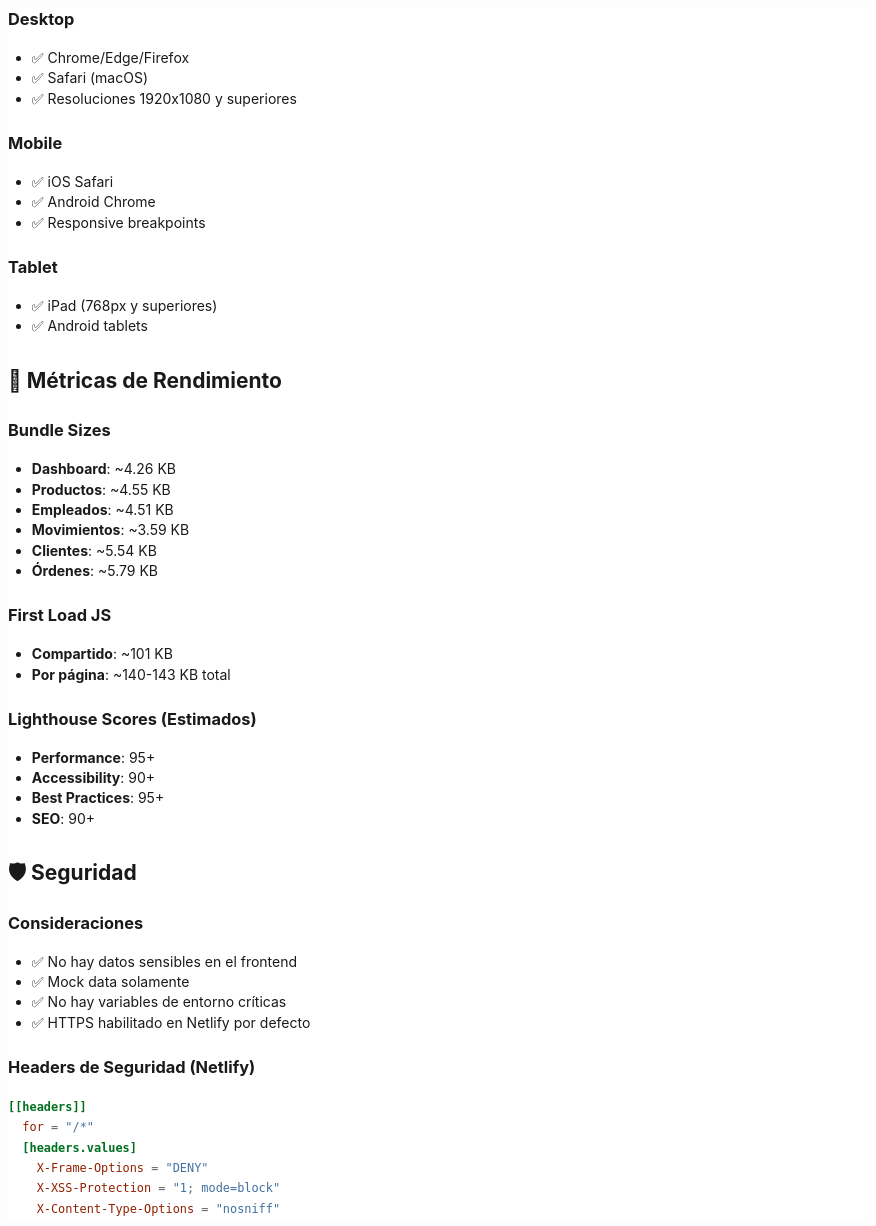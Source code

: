 ### Desktop
- ✅ Chrome/Edge/Firefox
- ✅ Safari (macOS)
- ✅ Resoluciones 1920x1080 y superiores

### Mobile
- ✅ iOS Safari
- ✅ Android Chrome
- ✅ Responsive breakpoints

### Tablet
- ✅ iPad (768px y superiores)
- ✅ Android tablets

## 🎯 Métricas de Rendimiento

### Bundle Sizes
- **Dashboard**: ~4.26 KB
- **Productos**: ~4.55 KB  
- **Empleados**: ~4.51 KB
- **Movimientos**: ~3.59 KB
- **Clientes**: ~5.54 KB
- **Órdenes**: ~5.79 KB

### First Load JS
- **Compartido**: ~101 KB
- **Por página**: ~140-143 KB total

### Lighthouse Scores (Estimados)
- **Performance**: 95+
- **Accessibility**: 90+
- **Best Practices**: 95+
- **SEO**: 90+

## 🛡️ Seguridad

### Consideraciones
- ✅ No hay datos sensibles en el frontend
- ✅ Mock data solamente
- ✅ No hay variables de entorno críticas
- ✅ HTTPS habilitado en Netlify por defecto

### Headers de Seguridad (Netlify)
```toml
[[headers]]
  for = "/*"
  [headers.values]
    X-Frame-Options = "DENY"
    X-XSS-Protection = "1; mode=block"
    X-Content-Type-Options = "nosniff"
```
◆ ◆ ◆
-- Problem details --
Whenever the word "Seguridad" shows up in a line above, copy that line.

-- Solution to the problem --
## 🛡️ Seguridad
### Headers de Seguridad (Netlify)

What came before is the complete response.